(Recorded data)
=-=-=
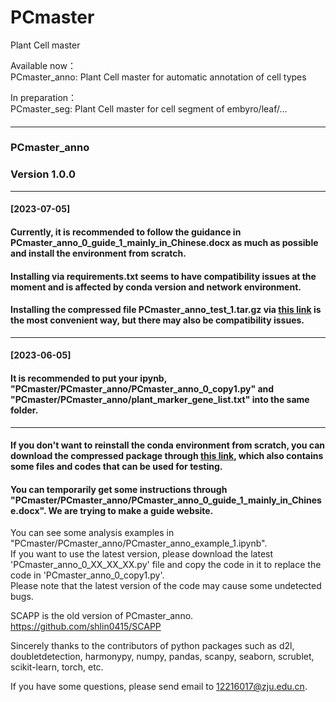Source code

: # PCmaster
Plant Cell master    
    
Available now：    
PCmaster_anno: Plant Cell master for automatic annotation of cell types    
    
In preparation：    
PCmaster_seg: Plant Cell master for cell segment of embyro/leaf/...    
#### ####
#### ####
------------------------------------------------------------------------------------------------------------------------------------------
#### ####
#### ####
### PCmaster_anno ###
### Version 1.0.0 ###
---
#### [2023-07-05] ####
#### Currently, it is recommended to follow the guidance in PCmaster_anno_0_guide_1_mainly_in_Chinese.docx as much as possible and install the environment from scratch. ####
#### Installing via requirements.txt seems to have compatibility issues at the moment and is affected by conda version and network environment. ####
#### Installing the compressed file PCmaster_anno_test_1.tar.gz via [this link](https://pan.baidu.com/s/1p1im8oCfebzGjzptk7PSmQ?pwd=nnvr) is the most convenient way, but there may also be compatibility issues. ####
---
#### [2023-06-05] ####
#### It is recommended to put your ipynb, "PCmaster/PCmaster_anno/PCmaster_anno_0_copy1.py" and "PCmaster/PCmaster_anno/plant_marker_gene_list.txt" into the same folder. ####
---      
#### If you don't want to reinstall the conda environment from scratch, you can download the compressed package through [this link](https://pan.baidu.com/s/1p1im8oCfebzGjzptk7PSmQ?pwd=nnvr), which also contains some files and codes that can be used for testing. ####
#### You can temporarily get some instructions through "PCmaster/PCmaster_anno/PCmaster_anno_0_guide_1_mainly_in_Chinese.docx". We are trying to make a guide website. #### 
You can see some analysis examples in "PCmaster/PCmaster_anno/PCmaster_anno_example_1.ipynb".    
If you want to use the latest version, please download the latest 'PCmaster_anno_0_XX_XX_XX.py' file and copy the code in it to replace the code in 'PCmaster_anno_0_copy1.py'.    
Please note that the latest version of the code may cause some undetected bugs.     

SCAPP is the old version of PCmaster_anno.    
https://github.com/shlin0415/SCAPP    

Sincerely thanks to the contributors of python packages such as d2l, doubletdetection, harmonypy, numpy, pandas, scanpy, seaborn, scrublet, scikit-learn, torch, etc.    

If you have some questions, please send email to 12216017@zju.edu.cn.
=-=-=
## Exercise requirements
Keep every word of the records above exactly, and return them with no pictures.

## Solution below
Source code

: # PCmaster
Plant Cell master    
    
Available now：    
PCmaster_anno: Plant Cell master for automatic annotation of cell types    
    
In preparation：    
PCmaster_seg: Plant Cell master for cell segment of embyro/leaf/...    
#### ####
#### ####
------------------------------------------------------------------------------------------------------------------------------------------
#### ####
#### ####
### PCmaster_anno ###
### Version 1.0.0 ###
---
#### [2023-07-05] ####
#### Currently, it is recommended to follow the guidance in PCmaster_anno_0_guide_1_mainly_in_Chinese.docx as much as possible and install the environment from scratch. ####
#### Installing via requirements.txt seems to have compatibility issues at the moment and is affected by conda version and network environment. ####
#### Installing the compressed file PCmaster_anno_test_1.tar.gz via [this link](https://pan.baidu.com/s/1p1im8oCfebzGjzptk7PSmQ?pwd=nnvr) is the most convenient way, but there may also be compatibility issues. ####
---
#### [2023-06-05] ####
#### It is recommended to put your ipynb, "PCmaster/PCmaster_anno/PCmaster_anno_0_copy1.py" and "PCmaster/PCmaster_anno/plant_marker_gene_list.txt" into the same folder. ####
---      
#### If you don't want to reinstall the conda environment from scratch, you can download the compressed package through [this link](https://pan.baidu.com/s/1p1im8oCfebzGjzptk7PSmQ?pwd=nnvr), which also contains some files and codes that can be used for testing. ####
#### You can temporarily get some instructions through "PCmaster/PCmaster_anno/PCmaster_anno_0_guide_1_mainly_in_Chinese.docx". We are trying to make a guide website. #### 
You can see some analysis examples in "PCmaster/PCmaster_anno/PCmaster_anno_example_1.ipynb".    
If you want to use the latest version, please download the latest 'PCmaster_anno_0_XX_XX_XX.py' file and copy the code in it to replace the code in 'PCmaster_anno_0_copy1.py'.    
Please note that the latest version of the code may cause some undetected bugs.     

SCAPP is the old version of PCmaster_anno.    
https://github.com/shlin0415/SCAPP    

Sincerely thanks to the contributors of python packages such as d2l, doubletdetection, harmonypy, numpy, pandas, scanpy, seaborn, scrublet, scikit-learn, torch, etc.    

If you have some questions, please send email to 12216017@zju.edu.cn.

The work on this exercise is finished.